WHAT YOU NEED TO DO: Every line below should come back exactly as written, though the pictures stay out.

RAW DATA:
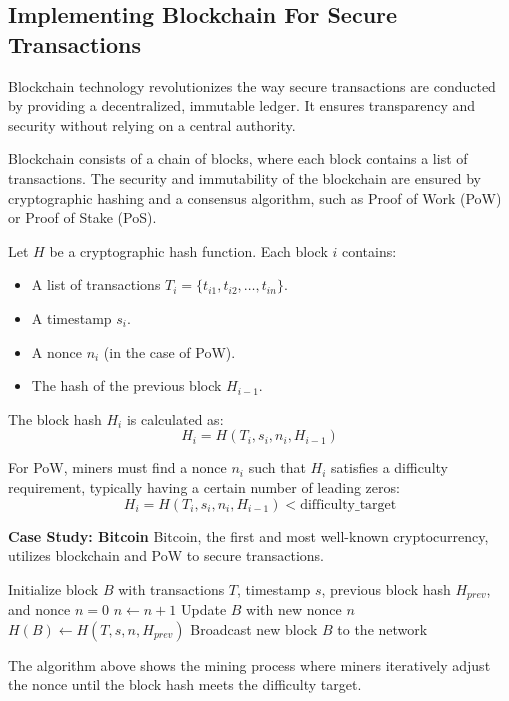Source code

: \documentclass[12pt]{book} %
\begin{document}
\subsection{Implementing Blockchain For Secure Transactions}
Blockchain technology revolutionizes the way secure transactions are conducted by providing a decentralized, immutable ledger. It ensures transparency and security without relying on a central authority.

Blockchain consists of a chain of blocks, where each block contains a list of transactions. The security and immutability of the blockchain are ensured by cryptographic hashing and a consensus algorithm, such as Proof of Work (PoW) or Proof of Stake (PoS).

Let $H$ be a cryptographic hash function. Each block $i$ contains:
\begin{itemize}
    \item A list of transactions $T_i = \{t_{i1}, t_{i2}, \ldots, t_{in}\}$.
    \item A timestamp $s_i$.
    \item A nonce $n_i$ (in the case of PoW).
    \item The hash of the previous block $H_{i-1}$.
\end{itemize}

The block hash $H_i$ is calculated as:
\[
H_i = H(T_i, s_i, n_i, H_{i-1})
\]

For PoW, miners must find a nonce $n_i$ such that $H_i$ satisfies a difficulty requirement, typically having a certain number of leading zeros:
\[
H_i = H(T_i, s_i, n_i, H_{i-1}) < \text{difficulty\_target}
\]

\textbf{Case Study: Bitcoin}
Bitcoin, the first and most well-known cryptocurrency, utilizes blockchain and PoW to secure transactions.
\FloatBarrier
\begin{algorithm}
\caption{Bitcoin Mining Process}
\begin{algorithmic}[1]
\State Initialize block $B$ with transactions $T$, timestamp $s$, previous block hash $H_{prev}$, and nonce $n = 0$
    \State $n \gets n + 1$
    \State Update $B$ with new nonce $n$
    \State $H(B) \gets H(T, s, n, H_{prev})$
\EndWhile
\State Broadcast new block $B$ to the network
\end{algorithmic}
\end{algorithm}
\FloatBarrier

The algorithm above shows the mining process where miners iteratively adjust the nonce until the block hash meets the difficulty target.
\end{document}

SOLUTION FOR THIS TASK:
Source code

: \documentclass[12pt]{book} %
\begin{document}
\subsection{Implementing Blockchain For Secure Transactions}
Blockchain technology revolutionizes the way secure transactions are conducted by providing a decentralized, immutable ledger. It ensures transparency and security without relying on a central authority.

Blockchain consists of a chain of blocks, where each block contains a list of transactions. The security and immutability of the blockchain are ensured by cryptographic hashing and a consensus algorithm, such as Proof of Work (PoW) or Proof of Stake (PoS).

Let $H$ be a cryptographic hash function. Each block $i$ contains:
\begin{itemize}
    \item A list of transactions $T_i = \{t_{i1}, t_{i2}, \ldots, t_{in}\}$.
    \item A timestamp $s_i$.
    \item A nonce $n_i$ (in the case of PoW).
    \item The hash of the previous block $H_{i-1}$.
\end{itemize}

The block hash $H_i$ is calculated as:
\[
H_i = H(T_i, s_i, n_i, H_{i-1})
\]

For PoW, miners must find a nonce $n_i$ such that $H_i$ satisfies a difficulty requirement, typically having a certain number of leading zeros:
\[
H_i = H(T_i, s_i, n_i, H_{i-1}) < \text{difficulty\_target}
\]

\textbf{Case Study: Bitcoin}
Bitcoin, the first and most well-known cryptocurrency, utilizes blockchain and PoW to secure transactions.
\FloatBarrier
\begin{algorithm}
\caption{Bitcoin Mining Process}
\begin{algorithmic}[1]
\State Initialize block $B$ with transactions $T$, timestamp $s$, previous block hash $H_{prev}$, and nonce $n = 0$
    \State $n \gets n + 1$
    \State Update $B$ with new nonce $n$
    \State $H(B) \gets H(T, s, n, H_{prev})$
\EndWhile
\State Broadcast new block $B$ to the network
\end{algorithmic}
\end{algorithm}
\FloatBarrier

The algorithm above shows the mining process where miners iteratively adjust the nonce until the block hash meets the difficulty target.
\end{document}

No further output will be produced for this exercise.